DBM: I’m glad you’ve taken notice of all these hints. Unfortunately, many of us do not know how to hurt the feelings of those who have been good to us, with the truth. And so, we’d rather avoid the awkwardness of an actual conversation. Do not force someone who does not love you to love you.

Xaiden: Thank you, boss

DBM: Participant 186, Ame, left a question for you: ‘Why is the divorce rate so alarming lately and are we too “woke” as a generation to curb this menace?’

Xaiden: I think it’s because both men and women now have increased options. I got married because I felt I was supposed to, as man, but I am realizing I would have been way happier in a regular partnership, or relationship, and not necessarily in a marriage. I will be open to a divorce if my wife wants to.

DBM: It’s your turn to leave a question behind for the next participant.

Xaiden: x2x +19=16x

DBM: Thank you!

Image Credit: Calvin Cowakces

Let’s Talk To Ame – Part II

David Bondze-Mbir (DBM): Thank you for participating.

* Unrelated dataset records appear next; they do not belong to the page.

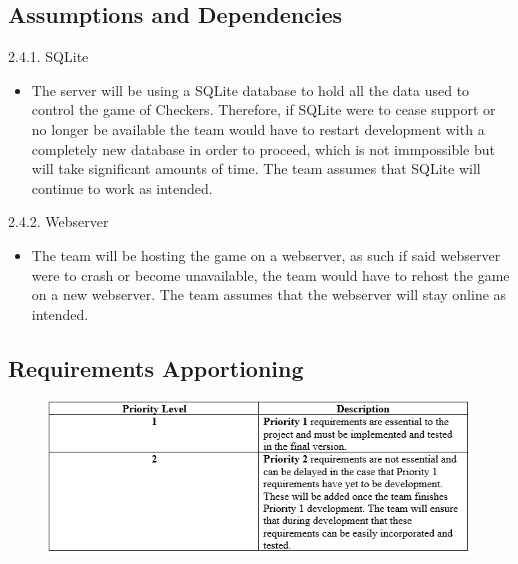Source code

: \documentclass[10pt]{article}
\begin{document}
\subsection{Assumptions and Dependencies}

\begin{flushleft}
    {\large 2.4.1. SQLite}
        \begin{itemize}
            \item The server will be using a SQLite database to hold all the data used to control the game of Checkers. Therefore, if SQLite were to cease support or no longer be available the team would have to restart development with a completely new database in order to proceed, which is not immpossible but will take significant amounts of time. The team assumes that SQLite will continue to work as intended.            
        \end{itemize}
\end{flushleft}

\begin{flushleft}
    {\large 2.4.2. Webserver}
        \begin{itemize}
            \item The team will be hosting the game on a webserver, as such if said webserver were to crash or become unavailable, the team would have to rehost the game on a new webserver. The team assumes that the webserver will stay online as intended.
        \end{itemize}
\end{flushleft}

\subsection{Requirements Apportioning}
\begin{figure}[h!]
    \begin{flushright}
        \includegraphics[width=13cm]{Priority Chart.png}
    \end{flushright}
\end{figure}
\pagebreak
\end{document}
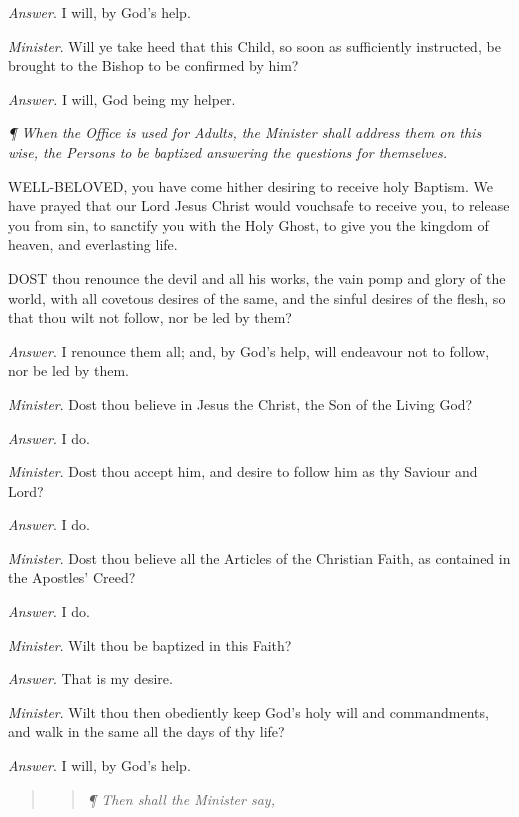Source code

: \emph{Answer}. I will, by God’s help.

\emph{Minister}. Will ye take heed that this Child,
so soon as sufficiently
instructed, be brought to the Bishop to be confirmed by him?

\emph{Answer.} I will, God being my helper.

\emph{¶
When the Office is used for Adults, the Minister shall address them
on this wise, the Persons to be baptized answering the questions for
themselves.}

WELL-BELOVED,
you have come hither desiring to receive holy Baptism. We have prayed
that our Lord Jesus Christ would vouchsafe to receive you, to release
you from sin, to sanctify you with the Holy Ghost, to give you the kingdom
of heaven, and everlasting life.

DOST
thou renounce the devil and all his works, the vain pomp and glory of
the world, with all covetous desires of the same, and the sinful desires
of the flesh, so that thou wilt not follow, nor be led by them? 

\emph{Answer}. I renounce them all; and, by God's
help, will endeavour not to follow, nor be led by them.

\emph{Minister}.
Dost thou believe in Jesus the Christ, the Son of the Living God?

\emph{Answer}. I do.

\emph{Minister}. Dost thou accept him, and desire
to follow him as thy Saviour and Lord?

\emph{Answer}. I do.

\emph{Minister}. Dost thou believe all the Articles
of the Christian Faith, as contained in the Apostles' Creed?

\emph{Answer}. I do.

\emph{Minister}. Wilt thou be baptized in this Faith?

\emph{Answer}. That is my desire.

\emph{Minister}. Wilt thou then obediently keep God's
holy will and commandments, and walk in the same all the days of thy life?

\emph{Answer}. I will, by God's help. 

\begin{quote}

\begin{quote}

\emph{¶
Then shall the Minister say,}

\end{quote}

\end{quote}

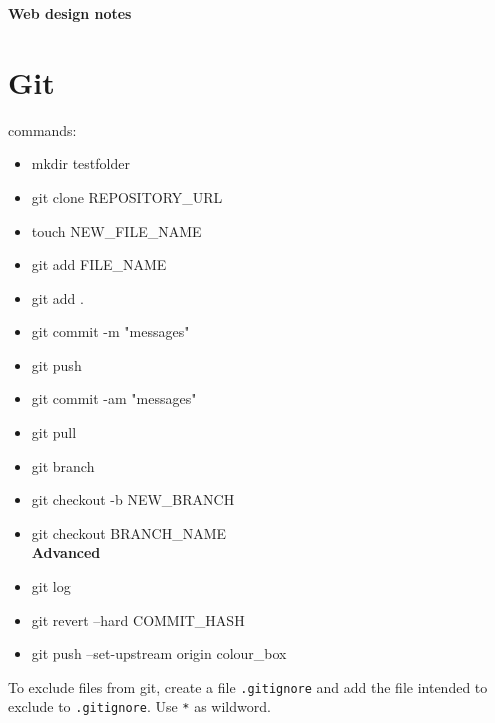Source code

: \documentclass[a4paper]{article}
\begin{document}
\color{Btext}
\begin{center}
	\LARGE\bfseries
	Web design notes
\end{center}
\section{Git}
\ttfamily
commands:
\begin{itemize}
		\item mkdir testfolder
		\item git clone REPOSITORY\_URL
		\item touch NEW\_FILE\_NAME
		\item git add FILE\_NAME
		\item git add . 
		\item git commit -m "messages"
		\item git push
		\item git commit -am "messages"
		\item git pull
		\item git branch
		\item git checkout -b NEW\_BRANCH
		\item git checkout BRANCH\_NAME\\
	
		\color{CBlue}
		\textbf{Advanced}
		\item git log
		\item git revert --hard COMMIT\_HASH
		\item git push --set-upstream origin colour\_box
\end{itemize}
\normalfont
To exclude files from git, create a file \texttt{.gitignore} and add the file intended to exclude to \texttt{.gitignore}. Use \texttt{*} as wildword. 

\end{document}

What name would you want to go by? (It can be your real first name or any other name of your choosing)

Participant 186: It’s Ame again!!! 😂

DBM: Hi Ame. How would you describe yourself?

Ame: Hmmm! That is a rather interesting one: a woman who is in love and being loved on and has found her forever home.

DBM: How happy are you on a scale of 1 to 10?

Ame: Now, I am hitting 100/10. Mehnnn!

DBM: Eish! Lol! What do you want to talk about?

Ame: I sincerely don’t have anything pressing to talk about: I have just met someone so amazing and I literally can’t share it with anyone close to me so I will rather share it with you and your followers. I just can’t keep calm about this man and all the emotions I am feeling.

DBM: Awww! How old is this guy, if I may ask?

Ame: He is in his late 40s.

DBM: Is he in the age bracket you prefer?

Ame: Yes, he sure is!

DBM: I am interested in knowing more about him, but let me ask a few personal, leading questions to guide me to him. I know many breakups are due to differing life visions. My first question is this: what is your vision, and does it complement his – to the best of your knowledge?

Ame: My vision for me after everything I have been through is to just live life, get a companion who understands me and see where life will take us. Marriage was never part of my plans because I feel one is enough. However, meeting him and listening to his vision and goals have changed a lot of things for me! Aside the fact that I am willing to try marriage with him again (bear in mind that this decision was not coerced but a natural consequence of our relationship), everything else ties in well with what I need for myself and what he also needs. We are like two peas in a pod and so alike eh, it seems we are one person in opposite bodies.

DBM: Is marriage for you? Or just being in a committed relationship is enough?

Ame: Initially, being in a committed relationship was more than enough but now… I can’t help the feeling of being in more than a committed relationship!

DBM: What would your friends say is your best quality?

Ame: My ability to love wholeheartedly and give my all to the one I love. I don’t play games with my love!

DBM: What is the most important thing to you in the world?

Ame: Aside my children, my goals and aspirations for my future and their future as well!

DBM: Would you say you have fallen in love?

Ame: Fallen k3… More than fallen oooo! I am even drowning in it!

DBM: Hehehehe! What do you want out of this relationship?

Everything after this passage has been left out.